Gas distributors in Germany, Austria, Hungary and Slovakia reportedly plan to open ruble accounts
Some of Europe’s largest energy firms are planning to use a new payment system for Russian gas supplies demanded by the Kremlin, the Financial Times reported on Thursday.
Sources told the newspaper that gas distributors in Germany, Austria, Hungary and Slovakia aim to open ruble accounts at Gazprombank in Switzerland. They said that negotiations between European buyers and Russian gas supplier Gazprom have intensified as payment deadlines approach.
Under the new mechanism, European companies would continue to pay Gazprombank for their imports in euro in order not to breach the sanctions regime. The Russian bank, which is not under EU sanctions, would then, at their request, convert euro-denominated deposits into rubles in a second account opened in their name, for onward payment to the Russian gas provider.
“We consider that the amendment of the payment process complies with the sanctions law and so the payments are possible,” said chief financial officer of Germany’s Uniper Tiina Tuomela.
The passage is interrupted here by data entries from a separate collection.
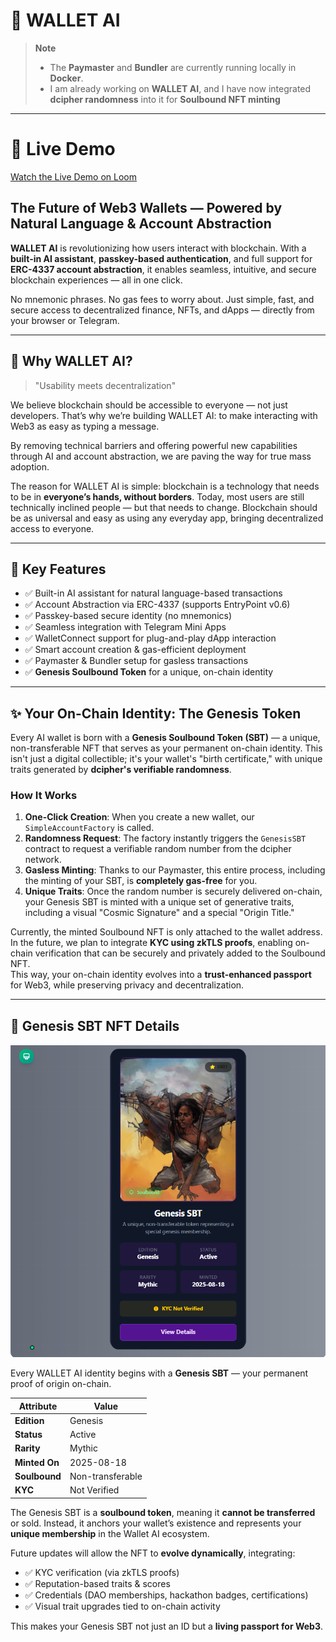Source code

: # 🧠 WALLET AI

> **Note**
>
> - The **Paymaster** and **Bundler** are currently running locally in **Docker**.
> - I am already working on **WALLET AI**, and I have now integrated **dcipher randomness** into it for **Soulbound NFT minting**

---

# 🎥 Live Demo

[Watch the Live Demo on Loom](https://www.loom.com/share/7566d39131254596abd7bde968999c8f)

## The Future of Web3 Wallets — Powered by Natural Language & Account Abstraction

**WALLET AI** is revolutionizing how users interact with blockchain. With a **built-in AI assistant**, **passkey-based authentication**, and full support for **ERC-4337 account abstraction**, it enables seamless, intuitive, and secure blockchain experiences — all in one click.

No mnemonic phrases. No gas fees to worry about. Just simple, fast, and secure access to decentralized finance, NFTs, and dApps — directly from your browser or Telegram.

---

## 🧩 Why WALLET AI?

> "Usability meets decentralization"

We believe blockchain should be accessible to everyone — not just developers. That’s why we’re building WALLET AI: to make interacting with Web3 as easy as typing a message.

By removing technical barriers and offering powerful new capabilities through AI and account abstraction, we are paving the way for true mass adoption.

The reason for WALLET AI is simple: blockchain is a technology that needs to be in **everyone’s hands, without borders**. Today, most users are still technically inclined people — but that needs to change. Blockchain should be as universal and easy as using any everyday app, bringing decentralized access to everyone.

---

## 🧩 Key Features

- ✅ Built-in AI assistant for natural language-based transactions
- ✅ Account Abstraction via ERC-4337 (supports EntryPoint v0.6)
- ✅ Passkey-based secure identity (no mnemonics)
- ✅ Seamless integration with Telegram Mini Apps
- ✅ WalletConnect support for plug-and-play dApp interaction
- ✅ Smart account creation & gas-efficient deployment
- ✅ Paymaster & Bundler setup for gasless transactions
- ✅ **Genesis Soulbound Token** for a unique, on-chain identity

---

## ✨ Your On-Chain Identity: The Genesis Token

Every AI wallet is born with a **Genesis Soulbound Token (SBT)** — a unique, non-transferable NFT that serves as your permanent on-chain identity. This isn't just a digital collectible; it's your wallet's "birth certificate," with unique traits generated by **dcipher's verifiable randomness**.

### How It Works

1. **One-Click Creation**: When you create a new wallet, our `SimpleAccountFactory` is called.
2. **Randomness Request**: The factory instantly triggers the `GenesisSBT` contract to request a verifiable random number from the dcipher network.
3. **Gasless Minting**: Thanks to our Paymaster, this entire process, including the minting of your SBT, is **completely gas-free** for you.
4. **Unique Traits**: Once the random number is securely delivered on-chain, your Genesis SBT is minted with a unique set of generative traits, including a visual "Cosmic Signature" and a special "Origin Title."

Currently, the minted Soulbound NFT is only attached to the wallet address.  
In the future, we plan to integrate **KYC using zkTLS proofs**, enabling on-chain verification that can be securely and privately added to the Soulbound NFT.  
This way, your on-chain identity evolves into a **trust-enhanced passport** for Web3, while preserving privacy and decentralization.

---

## 🎨 Genesis SBT NFT Details

<img src="images/nft.png" height="500"/>

Every WALLET AI identity begins with a **Genesis SBT** — your permanent proof of origin on-chain.

| Attribute     | Value            |
| ------------- | ---------------- |
| **Edition**   | Genesis          |
| **Status**    | Active           |
| **Rarity**    | Mythic           |
| **Minted On** | 2025-08-18       |
| **Soulbound** | Non-transferable |
| **KYC**       | Not Verified     |

The Genesis SBT is a **soulbound token**, meaning it **cannot be transferred** or sold. Instead, it anchors your wallet’s existence and represents your **unique membership** in the Wallet AI ecosystem.

Future updates will allow the NFT to **evolve dynamically**, integrating:

- ✅ KYC verification (via zkTLS proofs)
- ✅ Reputation-based traits & scores
- ✅ Credentials (DAO memberships, hackathon badges, certifications)
- ✅ Visual trait upgrades tied to on-chain activity

This makes your Genesis SBT not just an ID but a **living passport for Web3**.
Austria’s OMV also announced it had analyzed the Gazprom request on payment methods in light of the EU sanctions and was working on a solution. According to Bloomberg, on Wednesday the Austrian firm denied that it plans to open an account in Switzerland to pay for Russian gas supply. Austria’s Chancellor Karl Nehammer earlier described as fake news the reports about the nation’s shift to payment for gas in rubles.
FT’s sources said that Gazprom’s other large customer, Italy’s Eni, is evaluating its options. The company has until the end of May, when its next payment for Russian supplies is due.
Last month, Russian President Vladimir Putin demanded that ‘unfriendly’ countries pay for Russian gas in rubles. He has also warned that failure to comply with the currency switch would mean that affected countries risked losing Russian gas supplies.
On Wednesday, Gazprom said it had completely halted gas flows to Bulgaria and Poland after the two countries failed to pay for April supplies in the Russian currency.